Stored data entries
[Start of section]

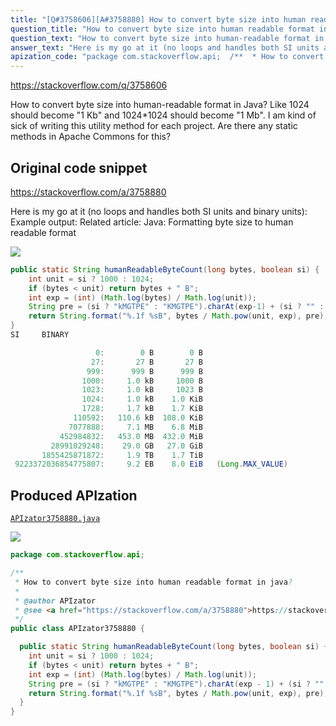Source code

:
 ```yaml
---
title: "[Q#3758606][A#3758880] How to convert byte size into human readable format in java?"
question_title: "How to convert byte size into human readable format in java?"
question_text: "How to convert byte size into human-readable format in Java? Like 1024 should become \"1 Kb\" and 1024*1024 should become \"1 Mb\". I am kind of sick of writing this utility method for each project. Are there any static methods in Apache Commons for this?"
answer_text: "Here is my go at it (no loops and handles both SI units and binary units): Example output: Related article: Java: Formatting byte size to human readable format"
apization_code: "package com.stackoverflow.api;  /**  * How to convert byte size into human readable format in java?  *  * @author APIzator  * @see <a href=\"https://stackoverflow.com/a/3758880\">https://stackoverflow.com/a/3758880</a>  */ public class APIzator3758880 {    public static String humanReadableByteCount(long bytes, boolean si) {     int unit = si ? 1000 : 1024;     if (bytes < unit) return bytes + \" B\";     int exp = (int) (Math.log(bytes) / Math.log(unit));     String pre = (si ? \"kMGTPE\" : \"KMGTPE\").charAt(exp - 1) + (si ? \"\" : \"i\");     return String.format(\"%.1f %sB\", bytes / Math.pow(unit, exp), pre);   } }"
---
```


https://stackoverflow.com/q/3758606

How to convert byte size into human-readable format in Java? Like 1024 should become &quot;1 Kb&quot; and 1024*1024 should become &quot;1 Mb&quot;.
I am kind of sick of writing this utility method for each project. Are there any static methods in Apache Commons for this?



## Original code snippet

https://stackoverflow.com/a/3758880

Here is my go at it (no loops and handles both SI units and binary units):
Example output:
Related article: Java: Formatting byte size to human readable format

<div class="code-logo"><img src="/stackoverflow.png" /></div>

```java
public static String humanReadableByteCount(long bytes, boolean si) {
    int unit = si ? 1000 : 1024;
    if (bytes < unit) return bytes + " B";
    int exp = (int) (Math.log(bytes) / Math.log(unit));
    String pre = (si ? "kMGTPE" : "KMGTPE").charAt(exp-1) + (si ? "" : "i");
    return String.format("%.1f %sB", bytes / Math.pow(unit, exp), pre);
}
SI     BINARY

                   0:        0 B        0 B
                  27:       27 B       27 B
                 999:      999 B      999 B
                1000:     1.0 kB     1000 B
                1023:     1.0 kB     1023 B
                1024:     1.0 kB    1.0 KiB
                1728:     1.7 kB    1.7 KiB
              110592:   110.6 kB  108.0 KiB
             7077888:     7.1 MB    6.8 MiB
           452984832:   453.0 MB  432.0 MiB
         28991029248:    29.0 GB   27.0 GiB
       1855425871872:     1.9 TB    1.7 TiB
 9223372036854775807:     9.2 EB    8.0 EiB   (Long.MAX_VALUE)
```

## Produced APIzation

[`APIzator3758880.java`](https://github.com/pasqualesalza/apization-temp/raw/main/data/search/APIzator3758880.java)

<div class="code-logo"><img src="/apizator.png" /></div>

```java
package com.stackoverflow.api;

/**
 * How to convert byte size into human readable format in java?
 *
 * @author APIzator
 * @see <a href="https://stackoverflow.com/a/3758880">https://stackoverflow.com/a/3758880</a>
 */
public class APIzator3758880 {

  public static String humanReadableByteCount(long bytes, boolean si) {
    int unit = si ? 1000 : 1024;
    if (bytes < unit) return bytes + " B";
    int exp = (int) (Math.log(bytes) / Math.log(unit));
    String pre = (si ? "kMGTPE" : "KMGTPE").charAt(exp - 1) + (si ? "" : "i");
    return String.format("%.1f %sB", bytes / Math.pow(unit, exp), pre);
  }
}

```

[End of section]

=== To do ===
For each line above that holds the string "both", provide a copy of that line.

=== Response ===
answer_text: "Here is my go at it (no loops and handles both SI units and binary units): Example output: Related article: Java: Formatting byte size to human readable format"
Here is my go at it (no loops and handles both SI units and binary units):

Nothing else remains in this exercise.